Hicks is confident that voters will pick up on them quickly.
“We need to educate citizens on how to use these voting machines. If they don’t show up, that’s not our fault, but at least we provided the opportunity for them to do it,” he said. “It’s critically important that they learn how to do it. Once they learn how to do it, they’ll see it’s easy as pie.”
Hicks’s investment in the community goes beyond the Board of Elections. He is also a member of the vitally important Development Authority. The Development Authority is tasked with targeting ideal businesses to attract to Fayette.
One way the Development Authority brings about positive change is by incentivizing the right kind of business growth. For instance, they only look to attract businesses that pay a minimum of $30 to $40 an hour.
“The citizens of this county come first for me, not politicians, not builders,” Hicks said. “It is the citizens of this county and how can we best spend their money to ensure they have a brighter future. That’s what I do and the other eight members of that Board focus on, along with the staff.”
Being a part of shaping Fayette’s future is a responsibility he does not take lightly.
“Economic development is the decisions that you make that determine the future of the county,” he said. “I want to be a part of that legacy that says we made a good decision from an economic development standpoint for not just the citizens that are here paying taxes but those citizens that are not here or not even born yet, that we made a good decision and this county is thriving 50 years from now.”
He cited Hartsfield Jackson Airport and its immense impact on Atlanta’s economy. Atlanta fought to be home to the international airport for the region, while Birmingham shied away from the opportunity, and the Alabama city is still playing catchup.
“Economic development changes the future of your county for generations to come. There are decisions we make as board members that, if we make the wrong decision, could cause this county not to be successful in the future 50 years from now.”
Economic development is understanding that change is inevitable, so you must focus on shepherding in the kind of change that helps a community flourish.
“Can you shepherd it in, and, if you have concerns about the negative side of that change, then I think, as leaders, you have to deal with it,” he said. “You don’t stop progress because you are afraid of change. You plan for those things that you are concerned with. You do thoughtful planning around those concerns.”
One of the biggest challenges the county faces is dealing with a rapidly aging population and striking a balance between current residents and attracting young people to move to, or stay in, Fayette. Among the tasks is attracting data centers and other businesses that bring strong capital investment and high-paying jobs.
“We have to make it easier for young people to move here and live here,” he said. “We can stick our head in the sand and not make decisions because I want it to be the way I want it to be as long as I’m living here without the ability to think of the child that is unborn and what do they want,” he said. “Change is going to happen. It’s inevitable. The question is, are you going to lead the change or are you going to be lead by the change?”
He said a key is getting younger residents involved in the process, and only then can the county get a better cross section of what Fayette needs to be in coming years.
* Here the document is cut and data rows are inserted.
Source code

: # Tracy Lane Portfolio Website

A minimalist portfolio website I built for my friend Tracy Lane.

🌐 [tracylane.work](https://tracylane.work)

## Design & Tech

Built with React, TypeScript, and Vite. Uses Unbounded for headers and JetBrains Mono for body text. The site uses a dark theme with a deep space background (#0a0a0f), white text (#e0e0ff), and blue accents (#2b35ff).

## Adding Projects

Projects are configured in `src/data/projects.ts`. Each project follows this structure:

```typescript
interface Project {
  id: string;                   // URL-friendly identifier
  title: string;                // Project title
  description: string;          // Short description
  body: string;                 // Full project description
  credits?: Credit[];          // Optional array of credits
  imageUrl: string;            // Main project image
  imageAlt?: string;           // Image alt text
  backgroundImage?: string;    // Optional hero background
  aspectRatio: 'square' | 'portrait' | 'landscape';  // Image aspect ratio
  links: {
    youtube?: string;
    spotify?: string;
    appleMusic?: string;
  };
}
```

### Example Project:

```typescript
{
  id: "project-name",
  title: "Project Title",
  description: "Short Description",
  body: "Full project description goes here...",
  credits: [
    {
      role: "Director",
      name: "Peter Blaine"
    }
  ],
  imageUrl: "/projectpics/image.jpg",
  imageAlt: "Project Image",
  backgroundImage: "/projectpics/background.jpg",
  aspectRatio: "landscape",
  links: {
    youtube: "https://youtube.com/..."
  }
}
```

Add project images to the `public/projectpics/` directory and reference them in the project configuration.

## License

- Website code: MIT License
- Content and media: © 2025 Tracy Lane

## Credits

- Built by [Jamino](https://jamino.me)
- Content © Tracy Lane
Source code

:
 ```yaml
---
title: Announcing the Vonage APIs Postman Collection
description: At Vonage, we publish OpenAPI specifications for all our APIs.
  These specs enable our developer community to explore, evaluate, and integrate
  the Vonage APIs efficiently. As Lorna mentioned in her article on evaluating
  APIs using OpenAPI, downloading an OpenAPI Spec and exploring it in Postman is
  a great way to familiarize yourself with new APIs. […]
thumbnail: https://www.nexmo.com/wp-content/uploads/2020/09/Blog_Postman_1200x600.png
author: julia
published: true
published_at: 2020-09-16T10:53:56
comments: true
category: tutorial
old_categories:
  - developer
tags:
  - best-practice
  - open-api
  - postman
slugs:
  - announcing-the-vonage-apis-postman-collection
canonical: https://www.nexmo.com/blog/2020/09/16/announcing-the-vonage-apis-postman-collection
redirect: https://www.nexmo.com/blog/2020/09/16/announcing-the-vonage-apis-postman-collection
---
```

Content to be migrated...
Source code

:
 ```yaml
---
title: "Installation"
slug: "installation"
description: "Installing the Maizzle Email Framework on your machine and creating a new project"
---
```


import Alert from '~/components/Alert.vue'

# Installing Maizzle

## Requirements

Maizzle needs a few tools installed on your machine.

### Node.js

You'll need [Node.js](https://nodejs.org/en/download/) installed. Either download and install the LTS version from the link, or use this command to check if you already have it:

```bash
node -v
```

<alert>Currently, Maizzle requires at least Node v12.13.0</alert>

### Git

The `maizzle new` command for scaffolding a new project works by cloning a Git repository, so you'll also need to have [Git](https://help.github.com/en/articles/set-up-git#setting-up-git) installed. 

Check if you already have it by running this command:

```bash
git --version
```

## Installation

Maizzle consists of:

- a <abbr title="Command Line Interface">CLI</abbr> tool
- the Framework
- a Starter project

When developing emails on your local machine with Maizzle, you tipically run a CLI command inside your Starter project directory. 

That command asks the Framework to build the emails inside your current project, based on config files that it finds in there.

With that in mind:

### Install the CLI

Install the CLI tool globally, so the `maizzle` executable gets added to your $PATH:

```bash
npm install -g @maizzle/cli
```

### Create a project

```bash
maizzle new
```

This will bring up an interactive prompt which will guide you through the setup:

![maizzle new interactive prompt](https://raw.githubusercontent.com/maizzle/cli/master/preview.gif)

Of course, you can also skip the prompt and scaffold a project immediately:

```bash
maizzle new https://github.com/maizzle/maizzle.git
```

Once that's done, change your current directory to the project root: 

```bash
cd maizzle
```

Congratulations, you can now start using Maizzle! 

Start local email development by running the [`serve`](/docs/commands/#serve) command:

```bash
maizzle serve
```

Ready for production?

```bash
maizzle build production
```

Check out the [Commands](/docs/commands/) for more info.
“We’ve got to make sure we’re training the bench, the younger folks that are going to come after us. We’ve got to make sure that we’re giving them an opportunity to participate and we’re leveraging what they bring to the table.”
The bottom line is exciting days are ahead for Fayette.
“If I could say anything, the future of Fayette County is bright. It really is bright,” Hicks said. “We’ve got the right pieces in place, the question is do we make the right moves.”